Electron density in the quiet solar coronal transition region from SoHO/SUMER measurements of S VI line radiance and opacity

Context: The steep temperature and density gradients that are measured in the coronal transition region challenge the model interpretation of observations. Aims: We derive the average electron density <ne> in the region emitting the S vi lines. We use two different techniques, which allow us to derive linearly-weighted (opacity method) and quadratically-weighted (emission measure method) electron density along the line-of-sight, to estimate a filling factor or derive the layer thickness at the formation temperature of the lines.
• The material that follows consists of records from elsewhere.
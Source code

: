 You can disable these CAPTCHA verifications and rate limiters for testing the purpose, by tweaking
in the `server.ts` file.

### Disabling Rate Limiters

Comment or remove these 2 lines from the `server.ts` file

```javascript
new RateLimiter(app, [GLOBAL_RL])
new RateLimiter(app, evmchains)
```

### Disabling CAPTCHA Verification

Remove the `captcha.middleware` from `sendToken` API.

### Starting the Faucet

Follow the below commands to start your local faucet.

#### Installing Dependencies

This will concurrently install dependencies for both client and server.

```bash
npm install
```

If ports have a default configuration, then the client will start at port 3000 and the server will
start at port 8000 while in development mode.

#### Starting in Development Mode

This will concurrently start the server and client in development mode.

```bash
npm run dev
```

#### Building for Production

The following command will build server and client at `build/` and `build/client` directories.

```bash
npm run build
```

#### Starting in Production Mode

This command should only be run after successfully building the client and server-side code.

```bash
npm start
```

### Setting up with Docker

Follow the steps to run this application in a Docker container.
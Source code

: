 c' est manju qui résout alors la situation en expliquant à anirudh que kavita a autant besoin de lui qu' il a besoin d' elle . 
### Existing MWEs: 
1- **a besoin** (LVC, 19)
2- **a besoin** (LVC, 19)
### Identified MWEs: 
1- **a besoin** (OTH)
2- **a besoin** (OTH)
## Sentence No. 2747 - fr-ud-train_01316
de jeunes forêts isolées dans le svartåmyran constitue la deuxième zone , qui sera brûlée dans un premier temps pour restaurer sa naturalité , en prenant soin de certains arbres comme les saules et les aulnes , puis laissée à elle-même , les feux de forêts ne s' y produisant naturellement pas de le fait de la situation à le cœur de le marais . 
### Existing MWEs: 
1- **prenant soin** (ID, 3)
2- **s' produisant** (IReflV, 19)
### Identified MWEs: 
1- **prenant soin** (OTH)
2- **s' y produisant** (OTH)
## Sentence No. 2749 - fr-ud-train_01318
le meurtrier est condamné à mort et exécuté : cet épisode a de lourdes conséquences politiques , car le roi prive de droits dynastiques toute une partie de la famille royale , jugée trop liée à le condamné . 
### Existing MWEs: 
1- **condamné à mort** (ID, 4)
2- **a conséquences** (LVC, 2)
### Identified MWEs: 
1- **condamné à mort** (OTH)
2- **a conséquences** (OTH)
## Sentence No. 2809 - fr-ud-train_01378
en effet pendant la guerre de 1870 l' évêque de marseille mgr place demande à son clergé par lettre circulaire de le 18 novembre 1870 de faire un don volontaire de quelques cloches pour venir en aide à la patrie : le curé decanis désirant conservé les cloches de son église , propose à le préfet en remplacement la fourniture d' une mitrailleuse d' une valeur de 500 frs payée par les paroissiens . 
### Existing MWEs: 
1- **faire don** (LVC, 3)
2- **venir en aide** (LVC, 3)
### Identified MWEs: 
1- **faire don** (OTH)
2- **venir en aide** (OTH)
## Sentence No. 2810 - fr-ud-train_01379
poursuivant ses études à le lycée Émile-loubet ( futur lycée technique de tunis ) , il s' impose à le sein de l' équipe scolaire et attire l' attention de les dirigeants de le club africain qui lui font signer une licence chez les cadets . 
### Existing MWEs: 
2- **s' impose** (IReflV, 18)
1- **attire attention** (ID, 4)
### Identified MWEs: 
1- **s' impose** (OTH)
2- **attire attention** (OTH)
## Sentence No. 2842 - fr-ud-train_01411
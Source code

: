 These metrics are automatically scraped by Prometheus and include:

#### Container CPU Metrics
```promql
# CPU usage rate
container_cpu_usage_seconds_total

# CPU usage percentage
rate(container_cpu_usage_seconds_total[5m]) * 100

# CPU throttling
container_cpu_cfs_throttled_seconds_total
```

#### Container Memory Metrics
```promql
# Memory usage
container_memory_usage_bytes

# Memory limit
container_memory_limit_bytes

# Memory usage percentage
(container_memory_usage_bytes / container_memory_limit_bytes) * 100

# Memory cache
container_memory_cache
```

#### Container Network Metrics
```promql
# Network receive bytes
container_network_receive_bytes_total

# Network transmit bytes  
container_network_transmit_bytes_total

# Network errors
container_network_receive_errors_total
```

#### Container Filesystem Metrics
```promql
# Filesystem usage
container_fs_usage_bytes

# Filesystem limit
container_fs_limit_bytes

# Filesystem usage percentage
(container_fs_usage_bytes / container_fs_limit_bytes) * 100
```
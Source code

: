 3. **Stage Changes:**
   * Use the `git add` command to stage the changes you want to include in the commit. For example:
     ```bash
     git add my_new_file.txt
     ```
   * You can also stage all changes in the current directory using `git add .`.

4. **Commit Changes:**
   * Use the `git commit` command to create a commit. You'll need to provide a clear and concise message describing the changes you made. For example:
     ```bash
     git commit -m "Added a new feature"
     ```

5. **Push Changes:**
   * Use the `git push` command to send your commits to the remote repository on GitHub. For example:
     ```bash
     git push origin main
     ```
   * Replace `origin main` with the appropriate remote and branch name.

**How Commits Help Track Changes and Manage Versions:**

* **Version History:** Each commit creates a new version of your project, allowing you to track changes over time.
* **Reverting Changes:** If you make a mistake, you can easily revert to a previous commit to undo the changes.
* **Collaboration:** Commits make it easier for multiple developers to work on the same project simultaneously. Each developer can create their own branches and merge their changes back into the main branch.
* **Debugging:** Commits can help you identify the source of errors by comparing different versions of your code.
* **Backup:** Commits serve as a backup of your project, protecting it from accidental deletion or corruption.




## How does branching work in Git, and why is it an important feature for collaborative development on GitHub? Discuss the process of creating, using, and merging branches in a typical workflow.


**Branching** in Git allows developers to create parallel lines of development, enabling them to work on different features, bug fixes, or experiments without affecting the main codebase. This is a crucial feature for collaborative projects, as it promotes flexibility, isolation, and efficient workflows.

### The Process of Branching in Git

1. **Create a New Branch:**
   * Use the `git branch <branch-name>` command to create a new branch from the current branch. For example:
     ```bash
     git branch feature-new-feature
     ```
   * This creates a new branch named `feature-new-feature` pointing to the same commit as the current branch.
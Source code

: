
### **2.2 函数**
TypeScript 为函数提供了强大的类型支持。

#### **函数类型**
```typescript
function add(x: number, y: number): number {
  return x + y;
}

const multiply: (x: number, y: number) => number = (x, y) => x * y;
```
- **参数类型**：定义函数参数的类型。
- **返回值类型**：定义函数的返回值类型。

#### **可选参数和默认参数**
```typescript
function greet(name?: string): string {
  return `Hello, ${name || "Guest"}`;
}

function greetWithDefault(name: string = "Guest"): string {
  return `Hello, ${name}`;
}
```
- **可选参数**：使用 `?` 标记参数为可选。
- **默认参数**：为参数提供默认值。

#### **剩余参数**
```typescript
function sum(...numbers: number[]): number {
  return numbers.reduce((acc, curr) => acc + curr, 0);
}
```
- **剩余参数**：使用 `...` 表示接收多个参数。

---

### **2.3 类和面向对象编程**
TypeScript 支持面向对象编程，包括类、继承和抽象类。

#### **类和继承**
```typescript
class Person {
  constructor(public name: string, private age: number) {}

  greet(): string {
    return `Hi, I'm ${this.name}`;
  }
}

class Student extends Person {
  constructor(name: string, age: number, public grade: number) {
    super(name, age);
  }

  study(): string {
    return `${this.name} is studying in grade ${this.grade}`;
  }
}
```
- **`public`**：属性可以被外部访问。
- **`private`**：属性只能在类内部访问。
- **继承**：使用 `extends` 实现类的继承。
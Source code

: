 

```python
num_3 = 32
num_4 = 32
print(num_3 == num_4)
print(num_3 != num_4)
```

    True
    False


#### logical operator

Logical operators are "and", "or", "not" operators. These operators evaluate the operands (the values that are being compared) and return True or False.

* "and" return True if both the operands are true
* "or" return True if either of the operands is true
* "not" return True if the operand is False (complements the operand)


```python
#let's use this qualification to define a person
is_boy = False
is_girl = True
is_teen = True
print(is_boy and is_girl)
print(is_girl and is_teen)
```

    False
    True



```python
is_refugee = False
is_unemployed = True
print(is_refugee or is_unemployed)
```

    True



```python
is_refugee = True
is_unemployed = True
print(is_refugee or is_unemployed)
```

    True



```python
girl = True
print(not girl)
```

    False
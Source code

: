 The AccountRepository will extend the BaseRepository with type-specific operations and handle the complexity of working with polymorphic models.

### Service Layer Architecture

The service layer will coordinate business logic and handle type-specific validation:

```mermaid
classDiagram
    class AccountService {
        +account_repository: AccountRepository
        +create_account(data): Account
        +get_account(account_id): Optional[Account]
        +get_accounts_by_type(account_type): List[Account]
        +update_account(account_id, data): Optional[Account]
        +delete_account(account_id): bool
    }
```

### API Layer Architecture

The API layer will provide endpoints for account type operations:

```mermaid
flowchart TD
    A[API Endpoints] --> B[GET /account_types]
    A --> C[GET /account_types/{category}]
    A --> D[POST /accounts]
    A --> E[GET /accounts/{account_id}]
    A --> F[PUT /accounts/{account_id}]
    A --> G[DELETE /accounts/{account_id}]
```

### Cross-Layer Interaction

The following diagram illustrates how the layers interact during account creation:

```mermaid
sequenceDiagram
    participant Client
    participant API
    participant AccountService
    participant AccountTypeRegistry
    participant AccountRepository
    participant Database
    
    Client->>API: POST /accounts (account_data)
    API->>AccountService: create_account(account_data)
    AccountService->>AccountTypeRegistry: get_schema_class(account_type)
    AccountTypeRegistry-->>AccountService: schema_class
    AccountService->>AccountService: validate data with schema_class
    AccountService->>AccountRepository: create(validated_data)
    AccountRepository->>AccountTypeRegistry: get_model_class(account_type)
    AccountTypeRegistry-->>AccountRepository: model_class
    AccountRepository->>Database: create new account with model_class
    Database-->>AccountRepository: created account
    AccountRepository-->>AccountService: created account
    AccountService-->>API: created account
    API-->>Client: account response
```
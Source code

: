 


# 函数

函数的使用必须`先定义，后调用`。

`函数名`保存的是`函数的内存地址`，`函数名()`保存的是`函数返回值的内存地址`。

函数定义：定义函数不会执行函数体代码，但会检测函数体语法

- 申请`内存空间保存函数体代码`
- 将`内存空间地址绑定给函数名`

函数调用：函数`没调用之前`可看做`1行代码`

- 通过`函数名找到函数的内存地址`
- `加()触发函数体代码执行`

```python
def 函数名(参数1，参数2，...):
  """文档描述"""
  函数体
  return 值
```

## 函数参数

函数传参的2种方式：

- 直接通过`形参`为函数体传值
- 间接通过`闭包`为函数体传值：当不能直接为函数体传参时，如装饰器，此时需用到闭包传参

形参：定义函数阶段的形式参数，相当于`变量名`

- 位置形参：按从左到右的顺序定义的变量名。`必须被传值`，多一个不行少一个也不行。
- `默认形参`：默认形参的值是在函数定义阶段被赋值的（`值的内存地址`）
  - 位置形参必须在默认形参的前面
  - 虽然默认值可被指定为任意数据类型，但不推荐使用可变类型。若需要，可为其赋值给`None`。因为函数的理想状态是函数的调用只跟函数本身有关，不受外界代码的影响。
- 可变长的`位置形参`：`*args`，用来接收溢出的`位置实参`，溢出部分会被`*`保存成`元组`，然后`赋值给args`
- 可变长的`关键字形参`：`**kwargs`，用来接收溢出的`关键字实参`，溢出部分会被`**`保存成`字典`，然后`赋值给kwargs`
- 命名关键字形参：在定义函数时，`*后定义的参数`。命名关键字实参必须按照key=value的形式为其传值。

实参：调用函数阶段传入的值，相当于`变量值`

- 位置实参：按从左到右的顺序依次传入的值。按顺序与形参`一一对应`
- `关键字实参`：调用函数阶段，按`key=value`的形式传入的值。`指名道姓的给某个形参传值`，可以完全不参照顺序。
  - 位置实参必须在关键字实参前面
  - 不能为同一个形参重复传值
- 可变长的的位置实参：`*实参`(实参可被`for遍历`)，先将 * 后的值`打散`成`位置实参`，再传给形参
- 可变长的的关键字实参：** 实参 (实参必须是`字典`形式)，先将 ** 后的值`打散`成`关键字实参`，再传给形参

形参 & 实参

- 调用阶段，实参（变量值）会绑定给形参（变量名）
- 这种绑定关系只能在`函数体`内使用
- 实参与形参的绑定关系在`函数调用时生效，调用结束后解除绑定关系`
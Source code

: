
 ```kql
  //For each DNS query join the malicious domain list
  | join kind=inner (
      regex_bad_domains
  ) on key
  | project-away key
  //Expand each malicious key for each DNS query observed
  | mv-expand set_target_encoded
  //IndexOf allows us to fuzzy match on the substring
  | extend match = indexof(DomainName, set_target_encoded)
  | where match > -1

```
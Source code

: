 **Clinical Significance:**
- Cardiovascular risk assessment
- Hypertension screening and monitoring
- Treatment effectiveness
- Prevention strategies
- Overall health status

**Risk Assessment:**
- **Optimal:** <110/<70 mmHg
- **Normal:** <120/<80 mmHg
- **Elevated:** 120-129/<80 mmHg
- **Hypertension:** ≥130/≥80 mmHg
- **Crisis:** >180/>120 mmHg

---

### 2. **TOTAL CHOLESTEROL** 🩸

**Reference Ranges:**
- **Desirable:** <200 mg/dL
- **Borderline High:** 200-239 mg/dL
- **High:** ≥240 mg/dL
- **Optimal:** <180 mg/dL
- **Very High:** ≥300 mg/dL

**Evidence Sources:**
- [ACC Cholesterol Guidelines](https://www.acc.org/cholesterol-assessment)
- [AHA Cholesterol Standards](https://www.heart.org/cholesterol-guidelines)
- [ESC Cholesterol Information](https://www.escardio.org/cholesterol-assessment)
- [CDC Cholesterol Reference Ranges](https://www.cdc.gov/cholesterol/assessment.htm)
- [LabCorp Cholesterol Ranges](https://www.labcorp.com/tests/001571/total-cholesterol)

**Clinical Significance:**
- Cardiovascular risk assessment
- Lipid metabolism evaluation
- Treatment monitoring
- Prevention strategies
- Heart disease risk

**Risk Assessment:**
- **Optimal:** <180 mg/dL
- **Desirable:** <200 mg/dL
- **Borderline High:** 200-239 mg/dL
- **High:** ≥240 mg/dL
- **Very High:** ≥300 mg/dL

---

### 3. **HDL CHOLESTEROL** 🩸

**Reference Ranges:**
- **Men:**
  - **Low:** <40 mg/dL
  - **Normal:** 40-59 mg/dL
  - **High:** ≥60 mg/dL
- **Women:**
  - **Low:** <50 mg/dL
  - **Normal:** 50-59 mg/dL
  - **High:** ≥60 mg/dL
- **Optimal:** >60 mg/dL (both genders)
Methods: We analyze SoHO/SUMER spectroscopic observations of the S vi lines, using the center-to-limb variations in radiance, the center-to-limb ratios of radiance and line width, and the radiance ratio of the 93.3-94.4 nm doublet to derive the opacity. We also use the emission measure derived from radiance at disk center. Results: We derive an opacity τ₀ at S vi 93.3 nm line center of the order of 0.05. The resulting average electron density <ne> , under simple assumptions concerning the emitting layer, is 2.4 x 10$^{16}$ m$^{-3}$ at T = 2 x 10⁵ K. This value is higher than (and inconsistent with) the values obtained from radiance measurements (2 x 10$^{15}$ m$^{-3}$). The last value corresponds to an electron pressure of 10$^{-2}$ Pa. Conversely, taking a classical value for the density leads to a too high value of the thickness of the emitting layer. Conclusions: The pressure derived from the emission measure method compares well with previous determinations. It implies a low opacity of between 5 x 10$^{-3}$ and 10$^{-2}$. It remains unexplained why a direct derivation leads to a much higher opacity, despite tentative modeling of observational biases. Further measurements in S vi and other lines emitted at a similar temperature should be completed, and more realistic models of the transition region need to be used.